My wife leaves clumps of hair in the shower drain. I pick them up so she doesn’t have to. She cleans the shower walls so I don’t have to. We’ve gone on this way forty years.
* * *
My wife recalls a moment from our college days, when she climbed the steps of the student union and the room began to spin and she went a little breathless. That’s when she knew she had fallen in love with me.
I don’t understand the phrase fallen in love: the way it uses love doesn’t correspond to anything I recognize. Fallen into intense emotion, maybe. And yet fallen in love must count for something, since she still scrubs the shower walls for me.
* * *
So if fallen in love doesn’t make sense, what does? We could ask the sacred traditions; they mention love a lot. The Christian Bible even says God is love, but God defies description, so that’s no help. Bodhisattvas, those embodiments of Buddhist compassion, vow to save all beings, which has to qualify as love.
None of them refer to shower drain hair. Maybe we need some new sacred traditions.
I don’t recall a falling in love moment with my wife, like hers at the student union. Early in our first year we studied for an exam together, and she broke down in tears and we talked for three hours. From there we fell into a slow-growing friendship that, by the end of our second year, blossomed into something else.
The something else included more hours of talking. We’ve never stopped. Friends wonder why we didn’t run out of topics years ago. Whatever else the new sacred traditions say about love, talking should be in there.
I’ve heard that talk and friendship don’t always lead to falling in love, and even if they do, they may not keep you in love. My experience has been different. Forty years on, she walks into view and my heart flutters.
* * *
This summer we watched a robin hatch her eggs just under our eaves. Today, one of the fledglings nestles in the uncut grass near the swing where I work, shifting her gaze from side to side. For a few minutes she becomes my favorite niece: I’ve watched her grow up into this vibrant young being, and my chest expands and my breath catches and I am glad, a word I’ve never used before. Is that love? I’m not sure, but this is: stopping my work to keep an eye on her, making sure she can hop and fly.
* * *
We’ve watched our own child too, paying attention to her biggest milestones and subtlest shifts. In the dark times paying attention was all we could do. I never mastered child rearing, but from the beginning I was hell-bent on learning how to raise this child, and close attention was a big part of it.
At some points in her childhood I wanted her to become something special. Now, in her mid-thirties, I have stopped wanting. I watch who she is and my chest expands and I am glad again.
Love is somewhere in there, many places perhaps, but where exactly I can’t tell you.

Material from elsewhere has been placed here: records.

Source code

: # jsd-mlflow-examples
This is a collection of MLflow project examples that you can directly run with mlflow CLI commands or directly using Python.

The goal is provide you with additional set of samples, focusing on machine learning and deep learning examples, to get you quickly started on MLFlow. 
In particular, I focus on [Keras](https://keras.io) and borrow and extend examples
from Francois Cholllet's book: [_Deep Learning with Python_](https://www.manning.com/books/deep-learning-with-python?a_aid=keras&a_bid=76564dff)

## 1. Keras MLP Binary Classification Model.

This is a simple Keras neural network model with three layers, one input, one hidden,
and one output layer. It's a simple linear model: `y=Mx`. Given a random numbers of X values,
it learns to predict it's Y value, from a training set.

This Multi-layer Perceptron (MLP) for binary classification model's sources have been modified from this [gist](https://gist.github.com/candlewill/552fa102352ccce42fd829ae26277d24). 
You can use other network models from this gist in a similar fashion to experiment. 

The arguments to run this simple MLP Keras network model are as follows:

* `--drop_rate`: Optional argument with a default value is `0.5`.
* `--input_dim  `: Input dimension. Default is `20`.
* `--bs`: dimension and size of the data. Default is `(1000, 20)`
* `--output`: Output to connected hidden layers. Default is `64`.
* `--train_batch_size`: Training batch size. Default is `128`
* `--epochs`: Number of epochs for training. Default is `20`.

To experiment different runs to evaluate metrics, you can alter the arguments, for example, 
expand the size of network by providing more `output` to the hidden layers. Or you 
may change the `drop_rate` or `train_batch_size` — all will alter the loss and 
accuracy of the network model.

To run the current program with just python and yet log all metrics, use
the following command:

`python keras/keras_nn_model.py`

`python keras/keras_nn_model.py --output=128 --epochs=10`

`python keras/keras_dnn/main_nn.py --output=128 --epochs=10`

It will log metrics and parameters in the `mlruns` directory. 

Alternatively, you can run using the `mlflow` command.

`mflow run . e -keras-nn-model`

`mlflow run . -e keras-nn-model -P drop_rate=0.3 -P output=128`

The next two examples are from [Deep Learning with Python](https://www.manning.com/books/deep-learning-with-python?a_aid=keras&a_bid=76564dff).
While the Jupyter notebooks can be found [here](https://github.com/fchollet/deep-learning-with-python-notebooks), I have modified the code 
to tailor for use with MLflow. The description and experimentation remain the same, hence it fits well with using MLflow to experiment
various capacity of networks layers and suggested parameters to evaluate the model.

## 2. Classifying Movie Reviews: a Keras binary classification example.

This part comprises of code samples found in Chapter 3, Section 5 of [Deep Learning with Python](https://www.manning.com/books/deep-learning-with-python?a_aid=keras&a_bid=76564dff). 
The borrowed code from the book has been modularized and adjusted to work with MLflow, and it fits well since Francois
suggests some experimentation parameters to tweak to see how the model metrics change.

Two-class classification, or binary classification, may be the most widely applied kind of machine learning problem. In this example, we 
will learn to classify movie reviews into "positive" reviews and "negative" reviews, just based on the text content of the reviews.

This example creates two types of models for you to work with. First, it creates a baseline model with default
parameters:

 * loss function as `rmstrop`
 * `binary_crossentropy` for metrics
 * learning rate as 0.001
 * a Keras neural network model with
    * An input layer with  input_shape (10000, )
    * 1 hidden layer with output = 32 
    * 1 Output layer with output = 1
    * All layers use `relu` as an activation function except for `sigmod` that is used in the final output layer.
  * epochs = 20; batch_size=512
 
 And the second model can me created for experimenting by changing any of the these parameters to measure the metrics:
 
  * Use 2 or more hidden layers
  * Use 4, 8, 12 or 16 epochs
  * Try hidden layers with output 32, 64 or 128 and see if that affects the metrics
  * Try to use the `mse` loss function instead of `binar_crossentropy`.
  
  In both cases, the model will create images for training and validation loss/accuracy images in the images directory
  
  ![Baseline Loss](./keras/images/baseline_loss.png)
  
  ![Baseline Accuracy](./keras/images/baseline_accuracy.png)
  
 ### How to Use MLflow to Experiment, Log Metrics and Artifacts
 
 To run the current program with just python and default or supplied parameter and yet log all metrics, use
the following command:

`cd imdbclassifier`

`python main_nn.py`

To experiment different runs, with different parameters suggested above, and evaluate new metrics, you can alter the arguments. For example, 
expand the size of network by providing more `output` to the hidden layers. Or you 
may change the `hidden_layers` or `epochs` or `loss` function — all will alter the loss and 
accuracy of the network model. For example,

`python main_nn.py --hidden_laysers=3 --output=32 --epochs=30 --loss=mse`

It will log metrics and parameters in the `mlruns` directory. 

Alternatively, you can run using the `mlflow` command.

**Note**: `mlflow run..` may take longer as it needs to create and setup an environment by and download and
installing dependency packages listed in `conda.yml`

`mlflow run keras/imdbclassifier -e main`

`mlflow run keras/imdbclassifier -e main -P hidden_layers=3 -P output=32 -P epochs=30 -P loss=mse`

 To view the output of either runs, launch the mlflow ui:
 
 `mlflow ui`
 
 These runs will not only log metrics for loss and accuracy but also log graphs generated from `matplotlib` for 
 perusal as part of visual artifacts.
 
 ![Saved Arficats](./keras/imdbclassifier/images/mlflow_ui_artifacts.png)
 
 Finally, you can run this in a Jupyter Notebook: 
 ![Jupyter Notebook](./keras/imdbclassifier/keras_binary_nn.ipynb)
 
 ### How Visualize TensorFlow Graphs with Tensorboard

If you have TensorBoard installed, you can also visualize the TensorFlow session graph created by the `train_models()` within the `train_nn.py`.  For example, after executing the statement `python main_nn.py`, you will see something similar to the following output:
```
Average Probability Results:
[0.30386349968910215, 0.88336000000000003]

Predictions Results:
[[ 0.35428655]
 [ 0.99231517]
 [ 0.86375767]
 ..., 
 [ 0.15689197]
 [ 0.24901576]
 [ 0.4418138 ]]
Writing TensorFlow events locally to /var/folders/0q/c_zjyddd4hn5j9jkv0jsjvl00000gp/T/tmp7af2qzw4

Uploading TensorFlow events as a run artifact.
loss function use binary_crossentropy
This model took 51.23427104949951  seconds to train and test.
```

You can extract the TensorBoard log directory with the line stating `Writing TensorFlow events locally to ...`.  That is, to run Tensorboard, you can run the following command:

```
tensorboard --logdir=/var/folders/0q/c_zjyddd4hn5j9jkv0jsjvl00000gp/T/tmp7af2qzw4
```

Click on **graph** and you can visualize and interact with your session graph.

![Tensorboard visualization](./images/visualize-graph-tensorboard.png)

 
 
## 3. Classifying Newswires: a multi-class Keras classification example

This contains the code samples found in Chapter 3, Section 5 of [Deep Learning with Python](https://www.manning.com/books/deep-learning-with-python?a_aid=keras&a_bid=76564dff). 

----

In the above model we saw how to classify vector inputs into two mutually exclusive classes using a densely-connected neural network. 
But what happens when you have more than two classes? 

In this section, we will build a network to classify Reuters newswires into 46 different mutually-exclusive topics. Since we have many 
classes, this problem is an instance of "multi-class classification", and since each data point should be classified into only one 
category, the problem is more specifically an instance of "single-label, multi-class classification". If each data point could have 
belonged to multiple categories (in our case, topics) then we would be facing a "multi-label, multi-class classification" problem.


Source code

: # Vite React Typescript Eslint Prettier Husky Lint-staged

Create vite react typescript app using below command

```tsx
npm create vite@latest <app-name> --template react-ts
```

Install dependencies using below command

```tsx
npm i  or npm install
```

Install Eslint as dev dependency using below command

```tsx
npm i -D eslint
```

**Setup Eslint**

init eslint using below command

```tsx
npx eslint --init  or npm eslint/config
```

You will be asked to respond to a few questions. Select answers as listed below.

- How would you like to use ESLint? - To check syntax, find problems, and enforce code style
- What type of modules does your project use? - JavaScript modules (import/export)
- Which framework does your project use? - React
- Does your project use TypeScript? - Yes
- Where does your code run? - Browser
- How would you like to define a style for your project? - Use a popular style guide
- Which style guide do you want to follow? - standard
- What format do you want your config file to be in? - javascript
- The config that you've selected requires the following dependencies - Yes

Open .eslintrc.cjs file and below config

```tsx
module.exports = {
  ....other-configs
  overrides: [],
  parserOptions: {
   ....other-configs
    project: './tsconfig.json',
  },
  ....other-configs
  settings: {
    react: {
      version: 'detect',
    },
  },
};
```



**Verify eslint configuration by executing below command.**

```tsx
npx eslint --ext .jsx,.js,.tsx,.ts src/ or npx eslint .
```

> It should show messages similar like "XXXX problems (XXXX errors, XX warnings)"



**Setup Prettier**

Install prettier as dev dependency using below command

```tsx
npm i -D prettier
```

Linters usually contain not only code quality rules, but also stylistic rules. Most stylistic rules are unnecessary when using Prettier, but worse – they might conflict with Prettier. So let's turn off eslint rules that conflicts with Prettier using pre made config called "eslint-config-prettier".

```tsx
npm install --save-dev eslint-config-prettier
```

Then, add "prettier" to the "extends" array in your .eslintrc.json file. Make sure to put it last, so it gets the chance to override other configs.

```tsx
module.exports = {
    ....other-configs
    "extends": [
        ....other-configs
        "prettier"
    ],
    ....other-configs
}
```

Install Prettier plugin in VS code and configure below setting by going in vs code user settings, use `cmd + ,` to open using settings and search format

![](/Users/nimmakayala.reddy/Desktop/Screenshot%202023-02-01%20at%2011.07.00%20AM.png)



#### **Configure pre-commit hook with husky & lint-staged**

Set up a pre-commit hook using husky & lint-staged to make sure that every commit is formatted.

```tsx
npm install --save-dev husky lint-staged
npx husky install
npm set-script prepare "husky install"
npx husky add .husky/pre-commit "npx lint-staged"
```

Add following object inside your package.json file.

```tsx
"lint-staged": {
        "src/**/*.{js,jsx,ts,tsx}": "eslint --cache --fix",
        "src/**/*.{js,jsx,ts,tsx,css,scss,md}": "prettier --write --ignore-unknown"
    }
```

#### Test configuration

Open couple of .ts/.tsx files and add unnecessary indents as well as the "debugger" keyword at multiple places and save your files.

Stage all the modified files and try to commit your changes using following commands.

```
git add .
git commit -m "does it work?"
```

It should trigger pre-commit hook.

Maybe we start the new sacred traditions this way: If everything is interwoven, as the Buddhists say, then the cosmos is a garden, and love means tending it. Anything I do to make it blossom is love, whether it blossoms in me, or you, or an ant.
* * *
My wife and I fought like mad in our first five years of marriage. She thought about leaving me during our daughter’s dark times. Later I discovered I was something different from the person she married—different in gender, in earning power—and even now, not all the differences make a comfortable fit. We address them as we would exposed wires, delicately when we need to, not at all when we don’t.
I wouldn’t call any of these facts love per se. They’re more like raw materials, the vegetable scraps that turn into compost that feeds the dirt where blossoms live.
* * *
The strangest thing about blossoms is their inefficiency: an awful lot of spadework goes into that one big flourish. And some parts of the labor are less glorious than others. Which is how wedding vows, three-hour talks, and shower drain hair removal all qualify as love.
But oh, that flourish. One day I look out and there it is—a splashy rose on an arbor, a child turning a corner, a fledgling in flight. My breath catches and maybe this time, falling in love does mean something, different from the way I’ve always heard it, as different as a blossom looks when you’ve had your hands in the dirt beneath.
Finite definitions are not always useful.
I agree. In a way, writing this essay reminded me of that. I began developing it with the idea of discarding popular conceptions of love in favor of elements like faithfulness, setting aside self for the good of the other, etc. The more the essay developed, though, the more I realized it wasn’t my job to even define, let alone discard, but rather to explore and encompass all the definitions and hold them lightly, because love can be so elusive. I hope that’s useful.